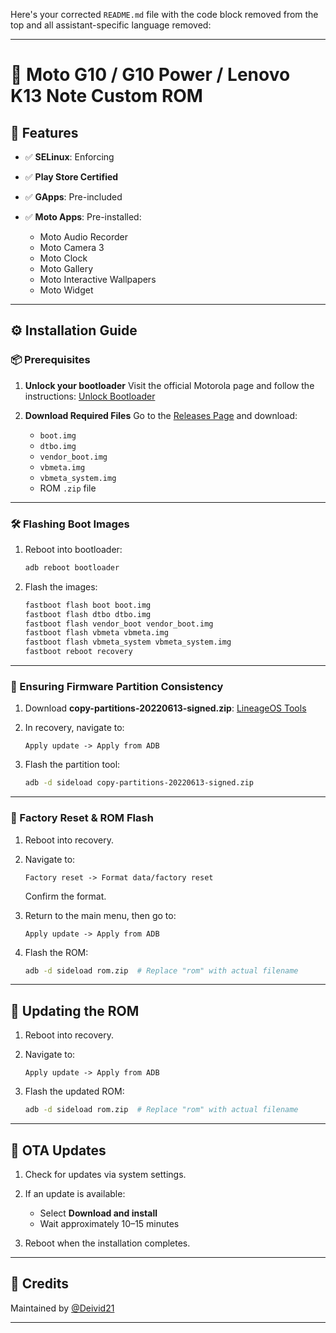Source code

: Here's your corrected `README.md` file with the code block removed from the top and all assistant-specific language removed:

---

# 📱 Moto G10 / G10 Power / Lenovo K13 Note Custom ROM

## 🔐 Features

* ✅ **SELinux**: Enforcing
* ✅ **Play Store Certified**
* ✅ **GApps**: Pre-included
* ✅ **Moto Apps**: Pre-installed:

  * Moto Audio Recorder
  * Moto Camera 3
  * Moto Clock
  * Moto Gallery
  * Moto Interactive Wallpapers
  * Moto Widget

---

## ⚙️ Installation Guide

### 📦 Prerequisites

1. **Unlock your bootloader**
   Visit the official Motorola page and follow the instructions:
   [Unlock Bootloader](https://en-us.support.motorola.com/app/standalone/bootloader/unlock-your-device-a)

2. **Download Required Files**
   Go to the [Releases Page](https://github.com/Deivid21/RELEASES/blob/main/README.md#moto-g10--g10-power--lenovo-k13-note-capri) and download:

   * `boot.img`
   * `dtbo.img`
   * `vendor_boot.img`
   * `vbmeta.img`
   * `vbmeta_system.img`
   * ROM `.zip` file

---

### 🛠️ Flashing Boot Images

1. Reboot into bootloader:

   ```bash
   adb reboot bootloader
   ```

2. Flash the images:

   ```bash
   fastboot flash boot boot.img
   fastboot flash dtbo dtbo.img
   fastboot flash vendor_boot vendor_boot.img
   fastboot flash vbmeta vbmeta.img
   fastboot flash vbmeta_system vbmeta_system.img
   fastboot reboot recovery
   ```

---

### 📁 Ensuring Firmware Partition Consistency

1. Download **copy-partitions-20220613-signed.zip**:
   [LineageOS Tools](https://mirrorbits.lineageos.org/tools/copy-partitions-20220613-signed.zip)

2. In recovery, navigate to:

   ```
   Apply update -> Apply from ADB
   ```

3. Flash the partition tool:

   ```bash
   adb -d sideload copy-partitions-20220613-signed.zip
   ```

---

### 🧹 Factory Reset & ROM Flash

1. Reboot into recovery.

2. Navigate to:

   ```
   Factory reset -> Format data/factory reset
   ```

   Confirm the format.

3. Return to the main menu, then go to:

   ```
   Apply update -> Apply from ADB
   ```

4. Flash the ROM:

   ```bash
   adb -d sideload rom.zip  # Replace "rom" with actual filename
   ```

---

## 🔄 Updating the ROM

1. Reboot into recovery.

2. Navigate to:

   ```
   Apply update -> Apply from ADB
   ```

3. Flash the updated ROM:

   ```bash
   adb -d sideload rom.zip  # Replace "rom" with actual filename
   ```

---

## 📲 OTA Updates

1. Check for updates via system settings.

2. If an update is available:

   * Select **Download and install**
   * Wait approximately 10–15 minutes

3. Reboot when the installation completes.

---

## 💬 Credits

Maintained by [@Deivid21](https://github.com/Deivid21)

---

**Task requirements**
Pictures are to be dropped; every line of the records is to be returned unchanged.

**Result for this exercise**
Source code

: Here's your corrected `README.md` file with the code block removed from the top and all assistant-specific language removed:

---

# 📱 Moto G10 / G10 Power / Lenovo K13 Note Custom ROM

## 🔐 Features

* ✅ **SELinux**: Enforcing
* ✅ **Play Store Certified**
* ✅ **GApps**: Pre-included
* ✅ **Moto Apps**: Pre-installed:

  * Moto Audio Recorder
  * Moto Camera 3
  * Moto Clock
  * Moto Gallery
  * Moto Interactive Wallpapers
  * Moto Widget

---

## ⚙️ Installation Guide

### 📦 Prerequisites

1. **Unlock your bootloader**
   Visit the official Motorola page and follow the instructions:
   [Unlock Bootloader](https://en-us.support.motorola.com/app/standalone/bootloader/unlock-your-device-a)

2. **Download Required Files**
   Go to the [Releases Page](https://github.com/Deivid21/RELEASES/blob/main/README.md#moto-g10--g10-power--lenovo-k13-note-capri) and download:

   * `boot.img`
   * `dtbo.img`
   * `vendor_boot.img`
   * `vbmeta.img`
   * `vbmeta_system.img`
   * ROM `.zip` file

---

### 🛠️ Flashing Boot Images

1. Reboot into bootloader:

   ```bash
   adb reboot bootloader
   ```

2. Flash the images:

   ```bash
   fastboot flash boot boot.img
   fastboot flash dtbo dtbo.img
   fastboot flash vendor_boot vendor_boot.img
   fastboot flash vbmeta vbmeta.img
   fastboot flash vbmeta_system vbmeta_system.img
   fastboot reboot recovery
   ```

---

### 📁 Ensuring Firmware Partition Consistency

1. Download **copy-partitions-20220613-signed.zip**:
   [LineageOS Tools](https://mirrorbits.lineageos.org/tools/copy-partitions-20220613-signed.zip)

2. In recovery, navigate to:

   ```
   Apply update -> Apply from ADB
   ```

3. Flash the partition tool:

   ```bash
   adb -d sideload copy-partitions-20220613-signed.zip
   ```

---

### 🧹 Factory Reset & ROM Flash

1. Reboot into recovery.

2. Navigate to:

   ```
   Factory reset -> Format data/factory reset
   ```

   Confirm the format.

3. Return to the main menu, then go to:

   ```
   Apply update -> Apply from ADB
   ```

4. Flash the ROM:

   ```bash
   adb -d sideload rom.zip  # Replace "rom" with actual filename
   ```

---

## 🔄 Updating the ROM

1. Reboot into recovery.

2. Navigate to:

   ```
   Apply update -> Apply from ADB
   ```

3. Flash the updated ROM:

   ```bash
   adb -d sideload rom.zip  # Replace "rom" with actual filename
   ```

---

## 📲 OTA Updates

1. Check for updates via system settings.

2. If an update is available:

   * Select **Download and install**
   * Wait approximately 10–15 minutes

3. Reboot when the installation completes.

---

## 💬 Credits

Maintained by [@Deivid21](https://github.com/Deivid21)

---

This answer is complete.